Task description:
Search the data for the word "Authors" and copy each line that has it.

*** Supplied records Section Begins ***

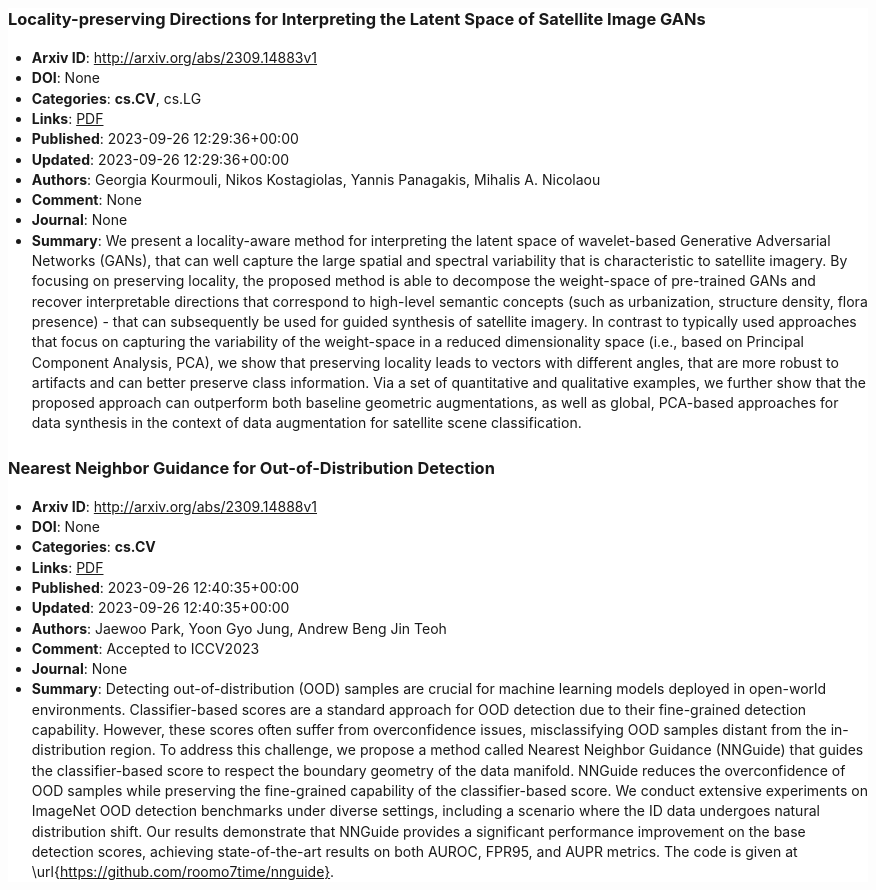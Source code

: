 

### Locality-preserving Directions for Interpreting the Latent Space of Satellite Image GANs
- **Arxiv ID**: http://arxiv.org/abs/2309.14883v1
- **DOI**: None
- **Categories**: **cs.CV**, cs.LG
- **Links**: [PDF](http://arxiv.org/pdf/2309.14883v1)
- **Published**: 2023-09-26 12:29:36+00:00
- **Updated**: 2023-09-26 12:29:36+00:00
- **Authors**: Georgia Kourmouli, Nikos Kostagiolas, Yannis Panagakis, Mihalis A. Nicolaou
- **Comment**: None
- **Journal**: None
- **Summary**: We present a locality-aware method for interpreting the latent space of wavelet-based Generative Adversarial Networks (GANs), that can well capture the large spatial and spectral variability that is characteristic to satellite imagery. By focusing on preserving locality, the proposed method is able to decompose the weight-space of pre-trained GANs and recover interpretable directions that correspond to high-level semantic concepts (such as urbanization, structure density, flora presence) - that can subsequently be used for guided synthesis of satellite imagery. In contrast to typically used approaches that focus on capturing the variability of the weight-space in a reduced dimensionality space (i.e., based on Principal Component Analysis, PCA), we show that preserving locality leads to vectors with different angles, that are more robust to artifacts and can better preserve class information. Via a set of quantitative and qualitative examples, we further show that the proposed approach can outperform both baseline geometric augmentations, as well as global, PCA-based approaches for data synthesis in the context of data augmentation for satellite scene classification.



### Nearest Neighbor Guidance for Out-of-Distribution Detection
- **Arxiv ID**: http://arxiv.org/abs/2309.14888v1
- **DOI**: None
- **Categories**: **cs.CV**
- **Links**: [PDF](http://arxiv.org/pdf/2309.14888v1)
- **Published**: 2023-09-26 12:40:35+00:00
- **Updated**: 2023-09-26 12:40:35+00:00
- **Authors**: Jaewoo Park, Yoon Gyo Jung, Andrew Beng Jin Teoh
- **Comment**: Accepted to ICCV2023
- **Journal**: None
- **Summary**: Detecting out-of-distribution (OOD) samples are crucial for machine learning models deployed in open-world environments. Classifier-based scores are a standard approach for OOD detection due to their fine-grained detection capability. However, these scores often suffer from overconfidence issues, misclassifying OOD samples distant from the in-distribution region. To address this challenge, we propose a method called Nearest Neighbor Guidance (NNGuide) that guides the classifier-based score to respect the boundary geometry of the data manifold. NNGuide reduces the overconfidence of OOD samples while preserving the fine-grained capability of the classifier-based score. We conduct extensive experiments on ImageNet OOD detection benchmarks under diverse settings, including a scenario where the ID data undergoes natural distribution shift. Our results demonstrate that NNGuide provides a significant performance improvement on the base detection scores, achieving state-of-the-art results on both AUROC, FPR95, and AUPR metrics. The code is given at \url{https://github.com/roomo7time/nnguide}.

*** Supplied records Section Ends ***
*** Supplied records Section Begins ***

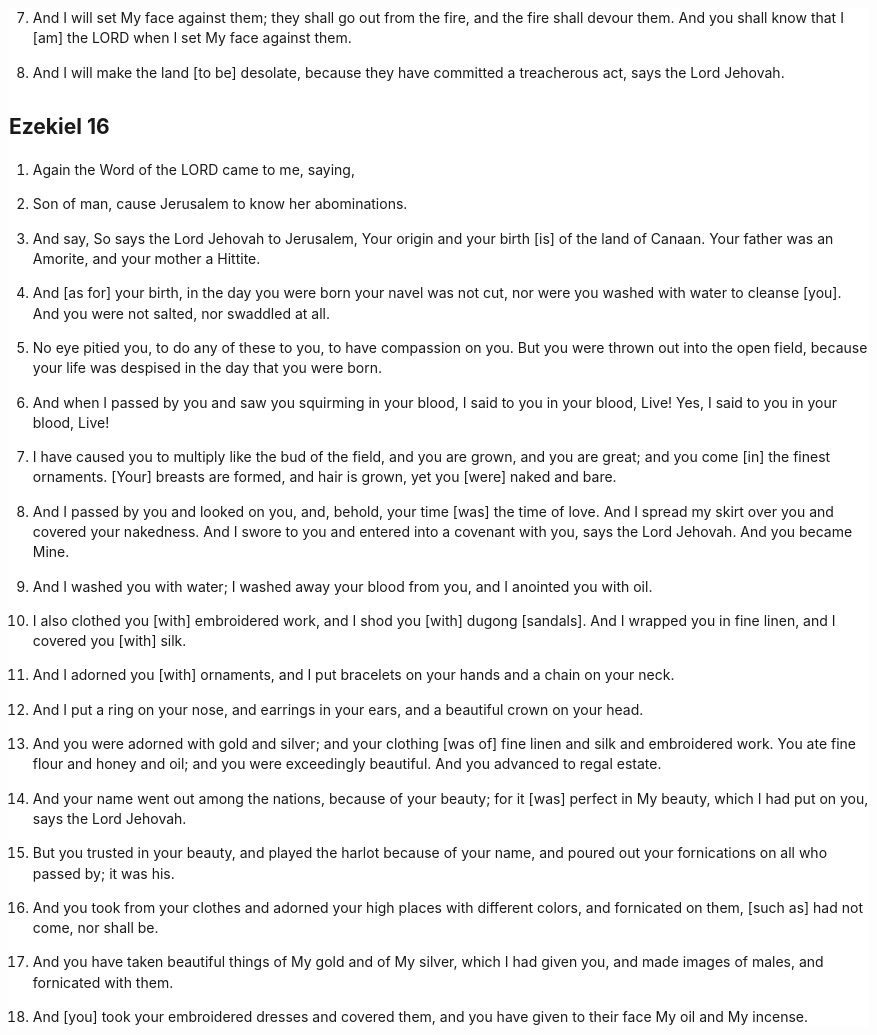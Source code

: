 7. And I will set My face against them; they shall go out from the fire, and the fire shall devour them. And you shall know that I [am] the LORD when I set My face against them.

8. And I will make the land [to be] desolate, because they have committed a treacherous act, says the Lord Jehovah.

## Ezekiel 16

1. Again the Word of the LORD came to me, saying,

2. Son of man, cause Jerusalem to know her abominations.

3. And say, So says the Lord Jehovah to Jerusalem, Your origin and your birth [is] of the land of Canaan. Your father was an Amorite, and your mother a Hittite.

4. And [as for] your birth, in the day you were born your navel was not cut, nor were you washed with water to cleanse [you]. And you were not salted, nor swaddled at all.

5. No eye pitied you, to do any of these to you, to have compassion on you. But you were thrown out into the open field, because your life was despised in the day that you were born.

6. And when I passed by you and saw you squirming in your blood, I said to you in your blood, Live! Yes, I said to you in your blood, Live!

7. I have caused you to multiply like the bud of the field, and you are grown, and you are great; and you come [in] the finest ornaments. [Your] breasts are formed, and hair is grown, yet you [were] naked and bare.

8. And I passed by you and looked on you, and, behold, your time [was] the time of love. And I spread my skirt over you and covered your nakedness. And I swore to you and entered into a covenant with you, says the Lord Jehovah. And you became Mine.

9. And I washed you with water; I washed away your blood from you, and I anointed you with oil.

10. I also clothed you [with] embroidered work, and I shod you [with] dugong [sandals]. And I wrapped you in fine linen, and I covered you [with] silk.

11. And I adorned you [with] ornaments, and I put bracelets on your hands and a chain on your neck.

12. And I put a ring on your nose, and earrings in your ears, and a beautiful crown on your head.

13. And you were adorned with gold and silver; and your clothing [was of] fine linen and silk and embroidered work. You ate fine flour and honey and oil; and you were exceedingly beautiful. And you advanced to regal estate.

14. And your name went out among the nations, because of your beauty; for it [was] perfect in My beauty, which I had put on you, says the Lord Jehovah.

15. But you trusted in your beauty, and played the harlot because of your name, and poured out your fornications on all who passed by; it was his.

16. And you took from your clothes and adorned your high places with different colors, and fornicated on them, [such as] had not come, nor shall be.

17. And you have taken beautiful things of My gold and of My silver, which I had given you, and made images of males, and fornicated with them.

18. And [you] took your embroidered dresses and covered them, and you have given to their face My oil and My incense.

*** Supplied records Section Ends ***

Response to the task:
- **Authors**: Georgia Kourmouli, Nikos Kostagiolas, Yannis Panagakis, Mihalis A. Nicolaou
- **Authors**: Jaewoo Park, Yoon Gyo Jung, Andrew Beng Jin Teoh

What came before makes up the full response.